[Opening RECORDS SHOWN section]
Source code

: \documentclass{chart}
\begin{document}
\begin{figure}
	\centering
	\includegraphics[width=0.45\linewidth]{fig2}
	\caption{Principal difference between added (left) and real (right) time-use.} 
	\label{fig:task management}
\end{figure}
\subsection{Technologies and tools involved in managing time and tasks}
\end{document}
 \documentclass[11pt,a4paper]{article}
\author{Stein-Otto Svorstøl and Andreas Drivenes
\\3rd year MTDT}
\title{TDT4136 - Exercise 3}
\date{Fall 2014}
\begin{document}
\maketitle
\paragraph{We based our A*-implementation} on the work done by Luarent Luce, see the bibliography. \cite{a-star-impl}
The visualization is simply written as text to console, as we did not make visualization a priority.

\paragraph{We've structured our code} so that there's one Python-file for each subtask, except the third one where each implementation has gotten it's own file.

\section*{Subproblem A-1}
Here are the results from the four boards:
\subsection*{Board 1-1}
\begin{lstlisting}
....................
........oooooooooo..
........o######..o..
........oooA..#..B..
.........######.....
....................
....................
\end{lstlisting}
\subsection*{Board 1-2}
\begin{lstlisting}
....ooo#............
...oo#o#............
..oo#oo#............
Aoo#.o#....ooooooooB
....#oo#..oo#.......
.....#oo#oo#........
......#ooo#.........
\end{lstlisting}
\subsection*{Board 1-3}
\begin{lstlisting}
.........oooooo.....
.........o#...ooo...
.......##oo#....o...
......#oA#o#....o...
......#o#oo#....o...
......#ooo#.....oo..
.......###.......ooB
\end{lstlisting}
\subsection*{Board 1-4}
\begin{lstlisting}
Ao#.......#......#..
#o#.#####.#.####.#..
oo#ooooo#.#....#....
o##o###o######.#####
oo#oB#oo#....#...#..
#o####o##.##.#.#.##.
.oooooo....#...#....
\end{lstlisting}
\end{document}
[Closing RECORDS SHOWN section]
> _THE TASK_:
Output the records exactly, including every line.

> _YOUR RESPONSE_:
Source code

: \documentclass{chart}
\begin{document}
\begin{figure}
	\centering
	\includegraphics[width=0.45\linewidth]{fig2}
	\caption{Principal difference between added (left) and real (right) time-use.} 
	\label{fig:task management}
\end{figure}
\subsection{Technologies and tools involved in managing time and tasks}
\end{document}
 \documentclass[11pt,a4paper]{article}
\author{Stein-Otto Svorstøl and Andreas Drivenes
\\3rd year MTDT}
\title{TDT4136 - Exercise 3}
\date{Fall 2014}
\begin{document}
\maketitle
\paragraph{We based our A*-implementation} on the work done by Luarent Luce, see the bibliography. \cite{a-star-impl}
The visualization is simply written as text to console, as we did not make visualization a priority.

\paragraph{We've structured our code} so that there's one Python-file for each subtask, except the third one where each implementation has gotten it's own file.

\section*{Subproblem A-1}
Here are the results from the four boards:
\subsection*{Board 1-1}
\begin{lstlisting}
....................
........oooooooooo..
........o######..o..
........oooA..#..B..
.........######.....
....................
....................
\end{lstlisting}
\subsection*{Board 1-2}
\begin{lstlisting}
....ooo#............
...oo#o#............
..oo#oo#............
Aoo#.o#....ooooooooB
....#oo#..oo#.......
.....#oo#oo#........
......#ooo#.........
\end{lstlisting}
\subsection*{Board 1-3}
\begin{lstlisting}
.........oooooo.....
.........o#...ooo...
.......##oo#....o...
......#oA#o#....o...
......#o#oo#....o...
......#ooo#.....oo..
.......###.......ooB
\end{lstlisting}
\subsection*{Board 1-4}
\begin{lstlisting}
Ao#.......#......#..
#o#.#####.#.####.#..
oo#ooooo#.#....#....
o##o###o######.#####
oo#oB#oo#....#...#..
#o####o##.##.#.#.##.
.oooooo....#...#....
\end{lstlisting}
\end{document}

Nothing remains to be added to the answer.